▶ Goal of the exercise
Repeat every entry, word for word, leaving no line out.

--*--

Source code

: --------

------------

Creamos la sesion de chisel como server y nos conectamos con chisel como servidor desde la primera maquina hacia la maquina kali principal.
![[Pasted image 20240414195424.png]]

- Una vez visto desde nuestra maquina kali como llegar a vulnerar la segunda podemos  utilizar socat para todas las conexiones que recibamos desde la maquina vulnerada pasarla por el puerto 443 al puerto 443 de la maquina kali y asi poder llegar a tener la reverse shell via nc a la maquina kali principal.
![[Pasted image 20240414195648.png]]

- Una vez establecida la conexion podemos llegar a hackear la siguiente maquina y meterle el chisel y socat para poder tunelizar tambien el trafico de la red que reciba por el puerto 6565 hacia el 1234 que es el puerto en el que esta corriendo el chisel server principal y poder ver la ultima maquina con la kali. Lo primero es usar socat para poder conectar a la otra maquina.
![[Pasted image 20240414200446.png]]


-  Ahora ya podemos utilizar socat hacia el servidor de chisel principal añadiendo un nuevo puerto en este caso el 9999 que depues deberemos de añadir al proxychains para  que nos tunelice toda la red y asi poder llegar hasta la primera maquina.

--*--

▶ Solution
Source code

: --------

------------

Creamos la sesion de chisel como server y nos conectamos con chisel como servidor desde la primera maquina hacia la maquina kali principal.
![[Pasted image 20240414195424.png]]

- Una vez visto desde nuestra maquina kali como llegar a vulnerar la segunda podemos  utilizar socat para todas las conexiones que recibamos desde la maquina vulnerada pasarla por el puerto 443 al puerto 443 de la maquina kali y asi poder llegar a tener la reverse shell via nc a la maquina kali principal.
![[Pasted image 20240414195648.png]]

- Una vez establecida la conexion podemos llegar a hackear la siguiente maquina y meterle el chisel y socat para poder tunelizar tambien el trafico de la red que reciba por el puerto 6565 hacia el 1234 que es el puerto en el que esta corriendo el chisel server principal y poder ver la ultima maquina con la kali. Lo primero es usar socat para poder conectar a la otra maquina.
![[Pasted image 20240414200446.png]]


-  Ahora ya podemos utilizar socat hacia el servidor de chisel principal añadiendo un nuevo puerto en este caso el 9999 que depues deberemos de añadir al proxychains para  que nos tunelice toda la red y asi poder llegar hasta la primera maquina.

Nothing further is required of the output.